Young tennis fan has big heart

Jacoby Johnson, winner of the USTA/National Junior Tennis and Learning Annual Arthur Ashe Essay Contest. Buy this photo

Jacoby Johnson is a 9-year-old with a big heart and big dreams. And he loves tennis.

He would like to see more children playing the game, though. He would make sure that every school has tennis classes and tennis teachers.

And that would mean more tennis courts.

His vision: “I would start my own website and have people donate pennies for tennis. Each person would donate 100 pennies a week. The money would be used to build eight tennis courts in the city. More children would be able to play and learn the true meaning of tennis.”

A fifth-grader at Mitchell Math and Science, Jacoby would buy new rackets, tennis balls and would pay for children to take lessons.

For his idea, Jacoby won the best essay in the state in the USTA/National Junior Tennis & Learning Annual Arthur Ashe Essay Contest.

His prize? An all-expense paid trip for him and a chaperone to the Winston-Salem Open in North Carolina Aug. 17-19.

Ashe’s legacy

Jacoby, a member of the city’s Courting Kids tennis program, is excited about his trip. It’s a chance to see Venus and Serena Williams.

But he is a fan of Arthur Ashe, and likes the idea that he was the “first African-American (male) to win the grand slam tournament.”

Ashe, always a favorite of mine because of his demeanor and his tenacity on and off the court, broke racial barriers when he won three grand slams, including the first African-American male player to win the U.S. Open in 1968 and Wimbledon in 1975.

As an activist, he battled racial prejudice, apartheid, AIDS and education. He advocated for youth organizations to provide tennis and education for everyone.

When Ashe died in 1993 of AIDS contracted from a blood transfusion in the 1980s, someone aptly wrote, he “lived a life of grace and dignity and wisdom and courage.”

Jacoby’s dream

Jacoby’s website would have a tennis video game that includes a page on Ashe and his legacy. “When you play the game, it will teach you how to play tennis. You will learn about Arthur Ashe, when you hit enough balls you will go to level 4 and play against Venus and (Serena) Williams and Rafael Nadal.”

Jacoby, who also sings in his church choir, plays African drums, swims on a team and plays basketball, has been playing tennis for three years. (He used to play soccer and football.)

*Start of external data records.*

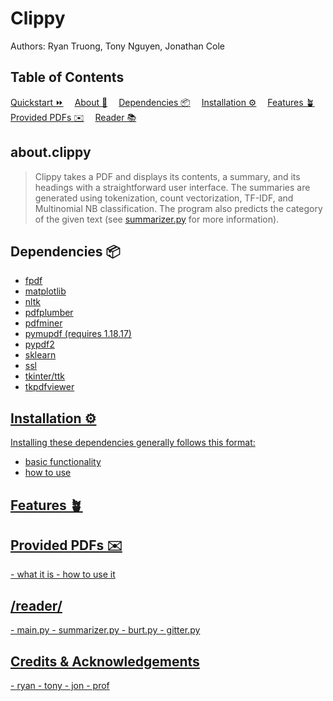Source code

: <div>
  <h1 id="#">Clippy</h3>
  <p>Authors: Ryan Truong, Tony Nguyen, Jonathan Cole</p>
</div>

<div>
  <h2 id="#contents">Table of Contents</h2>
    <span><a href=#quickstart>Quickstart ⏩</a></span>&emsp;
    <span><a href=#about>About 📖</a></span>&emsp;
    <span><a href=#dependencies>Dependencies 📦</a></span>&emsp;
    <span><a href=#installation>Installation ⚙️</a></span>&emsp;
    <span><a href=#features>Features 🪴</a></span>&emsp;
    <span><a href=#provided-pdfs>Provided PDFs ✉️</a></span>&emsp;
    <span><a href=#reader>Reader 📚</a></span>&emsp;
</div>

<h2 id="about">about.clippy</h3>

> Clippy takes a PDF and displays its contents, a summary, and its headings with a straightforward user interface.
> The summaries are generated using tokenization, count vectorization, TF-IDF, and Multinomial NB classification.
> The program also predicts the category of the given text
> (see [summarizer.py](https://github.com/jwc524/CLIPPY/blob/master/reader/summarizer.py) for more information).

<div>
  <h2 id="#dependencies">Dependencies 📦 </h2>
  <ul>
    <li><a href=https://pypi.org/project/fpdf/>fpdf</li>
    <li><a href=https://pypi.org/project/matplotlib/>matplotlib</li>
    <li><a href=https://pypi.org/project/nltk/>nltk</li>
    <li><a href=https://pypi.org/project/pdfplumber/0.1.2/>pdfplumber</li>
    <li><a href=https://pypi.org/project/pdfminer/>pdfminer</li>
    <li><a href=https://pypi.org/project/PyMuPDF>pymupdf (requires 1.18.17)</li>
    <li><a href=https://pypi.org/project/PyPDF2/>pypdf2</li>
    <li><a href=https://pypi.org/project/sklearn/>sklearn</li>
    <li><a href=https://pypi.org/project/ssl/>ssl</li>
    <li><a href=https://docs.python.org/3/library/tkinter.html>tkinter/ttk</li>
    <li><a href=https://pypi.org/project/tkPDFViewer/>tkpdfviewer</li>
  </ul>
</div>

<div>
  <h2 id="#installation">Installation ⚙️ </h4>
  <p>Installing these dependencies generally follows this format:</p>
</div>

- basic functionality
- how to use

<h2 id="#features">Features 🪴 </h3>

<h2 id="#provided-pdfs">Provided PDFs ✉️ </h3>
- what it is
- how to use it

<h2 id="#reader">/reader/</h3>
- main.py
- summarizer.py
- burt.py
- gitter.py


<h2 id="#credits">Credits & Acknowledgements</h2>
- ryan
- tony
- jon
- prof
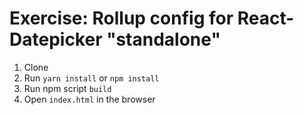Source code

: # Exercise: Rollup config for React-Datepicker "standalone"

1. Clone
2. Run `yarn install` or `npm install`
3. Run npm script `build`
4. Open `index.html` in the browser

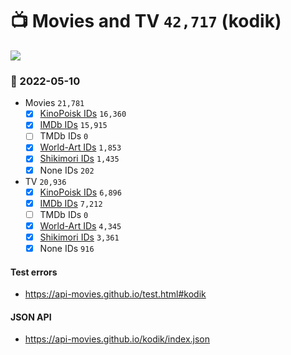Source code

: # :tv: Movies and TV `42,717` (kodik)

<a href="https://API-Movies.github.io"><img src="https://API-Movies.github.io/banner.png?cache"></a>

### :date: 2022-05-10
- Movies `21,781`
  - [x] <a href="https://API-Movies.github.io/kodik/movie_kinopoisk_ids.json">KinoPoisk IDs</a> `16,360`
  - [x] <a href="https://API-Movies.github.io/kodik/movie_imdb_ids.json">IMDb IDs</a> `15,915`
  - [ ] TMDb IDs `0`
  - [x] <a href="https://API-Movies.github.io/kodik/movie_world_art_ids.json">World-Art IDs</a> `1,853`
  - [x] <a href="https://API-Movies.github.io/kodik/movie_shikimori_ids.json">Shikimori IDs</a> `1,435`
  - [x] None IDs `202`
- TV `20,936`
  - [x] <a href="https://API-Movies.github.io/kodik/tv_kinopoisk_ids.json">KinoPoisk IDs</a> `6,896`
  - [x] <a href="https://API-Movies.github.io/kodik/tv_imdb_ids.json">IMDb IDs</a> `7,212`
  - [ ] TMDb IDs `0`
  - [x] <a href="https://API-Movies.github.io/kodik/tv_world_art_ids.json">World-Art IDs</a> `4,345`
  - [x] <a href="https://API-Movies.github.io/kodik/tv_shikimori_ids.json">Shikimori IDs</a> `3,361`
  - [x] None IDs `916`
#### Test errors
- <a href='https://api-movies.github.io/test.html#kodik'>https://api-movies.github.io/test.html#kodik</a>
#### JSON API
- <a href='https://api-movies.github.io/kodik/index.json'>https://api-movies.github.io/kodik/index.json</a>
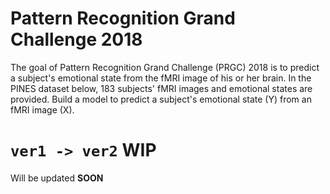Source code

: # Pattern Recognition Grand Challenge 2018 
The goal of Pattern Recognition Grand Challenge (PRGC) 2018 is to predict a subject's emotional state from the fMRI image of his or her brain. In the PINES dataset below, 183 subjects' fMRI images and emotional states are provided. Build a model to predict a subject's emotional state (Y) from an fMRI image (X).


# **`ver1 -> ver2` WIP**

Will be updated **SOON**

Are you a good tennis player? “Kind of.”

His aunt, Deborah Johnson, who enrolled him in tennis, said he is a child with a big heart.

He is kind and would help anyone in need. Once a little girl at a fast-food restaurant wanted a Happy Meal. Jacoby gave her his $5.

Another girl was being bullied on the playground, and “Jacoby came to her defense.”

Johnson said Jacoby would often ask family members, including his mother, Jacqueline Johnson, for money to help the homeless.

And the essay question:

“If you could follow in Arthur Ashe’s footsteps and ‘give back’ to tennis, what would you do to give back to the game and how would it impact others?”

Apparently, Ashe’s legacy is passed along to yet another generation.